The coordination url is passed to the constructor of the PilotComputeService respectively to the PilotDataService, e.g.

pilot_compute_service = PilotComputeService(coordination_url="redis://<hostname>:6379")

It is recommend to setup a password for your Redis server. Otherwise, other users will be able to access and manipulate your data stored in the Redis server.

Q: How do I execute and reconnect to long-running sessions of BigJob in a Unix terminal?

The UNIX screen tool can / should be used to re-connect to a running BigJob session on a remote machine. For documentation on screen, please see Screen Manpage.

You should not just submit a BigJob from your local machine to a remote host and then close the terminal without the use of screen.

Q: If BigJob is being used to launch Pilot-Jobs on multiple machines, does SAGA have to be installed on the all the machines?

It is recommended to have SAGA-Python (Bliss) is installed on the resources running the pilot. BJ will work with SAGA-Python on the resource, but will not support file staging.

Q: The agent cannot be correctly started. I see an Python error in the agent stdout/stderr file.

Please make sure that the resource has a suitable Python version installed. The following command should return a valid Python version (Python 2.7 in the optimal case):

$ ssh localhost "python -V"
Python 2.7.2

Q: Does BigJob stage work & data unit files onto the target resource where the work unit has to execute?

Yes, there is SSH-based support for file stage-in.

Q: How can I run on a remote resource?

The BigJob manager expects a URL to a SAGA Job Service as a parameter (lrms_url). The respective SAGA adaptor needs to be installed and working (please test the adaptor properly with SAGA before using BJ). Currently, BigJob works with the following SAGA Job adaptors:

SAGA/PBS: lrms_url = "pbs://localhost" 
SAGA/SSH: lrms_url = "ssh://oliver2.loni.org"
SAGA/PSB+SSH: lrms_url = "pbs+ssh://oliver2.loni.org"
SAGA/Globus: lrms_url = "gram://oliver1.loni.org/jobmanager-pbs" (only SAGA C++, deprecated)
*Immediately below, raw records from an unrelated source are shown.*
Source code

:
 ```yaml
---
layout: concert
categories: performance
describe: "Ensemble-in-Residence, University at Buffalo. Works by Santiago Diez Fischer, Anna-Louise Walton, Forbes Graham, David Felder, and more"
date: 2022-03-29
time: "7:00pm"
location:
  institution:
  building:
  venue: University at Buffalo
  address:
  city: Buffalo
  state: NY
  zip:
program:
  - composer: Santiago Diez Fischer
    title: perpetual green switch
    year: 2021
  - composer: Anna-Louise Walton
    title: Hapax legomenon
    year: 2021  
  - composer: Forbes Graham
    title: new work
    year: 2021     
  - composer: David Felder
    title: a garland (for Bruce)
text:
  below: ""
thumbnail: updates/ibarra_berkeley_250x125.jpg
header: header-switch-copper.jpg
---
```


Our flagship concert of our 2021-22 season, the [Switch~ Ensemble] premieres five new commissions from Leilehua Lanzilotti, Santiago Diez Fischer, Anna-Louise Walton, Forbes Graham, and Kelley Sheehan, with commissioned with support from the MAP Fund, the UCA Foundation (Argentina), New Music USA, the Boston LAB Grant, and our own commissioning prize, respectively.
Q: Can I use BigJob with SAGA-Python (Bliss)?

Bliss (>0.2.3) is the best support SAGA version for BigJob. It is the default version!

Q: Can I use BigJob with SAGA-C++?

Yes, but it is deprecated.

Q: My stdout file doesn't contain the output of /bin/date but "ssh: connect to host localhost port 22: Connection refused"

BigJob utilizes ssh for the execution of sub-jobs. Please ensure that your local SSH daemon is up and running and that you can login without password.

Q: Why is BigJob downloading an installation package?

BigJob attempts to install itself, if it can't find a valid BJ installation on a resource (i.e. if import bigjob fails). By default BigJob search for $HOME/.bigjob/python for a working BJ installation. Please, make sure that the correct Python is found in your default paths. If BJ attempts to install itself despite being already installed on a resource this can be a sign that the wrong Python is found.

Q: How can I control logging?

BigJob utilizes a configuration file named bigjob.conf located in the root of the BigJob installation (e.g. $HOME/.bigjob/python/lib/python2.<PYTHON_MINOR_VERSION>/site-packages/BigJob-<BIGJOB_VERSION>-py2.X.egg/):

# Logging config
# logging.DEBUG, logging.INFO, logging.WARNING, logging.ERROR, logging.CRITICAL
logging.level=logging.INFO

Alternatively you can set the logging level in the code:

import logging
from bigjob import logger
logger.setLevel(logging.FATAL)

or via the environment variable BIGJOB_VERBOSE. For example, for full debug log output use:

export BIGJOB_VERBOSE=5

Q: How can I control BigJob log messages from its application?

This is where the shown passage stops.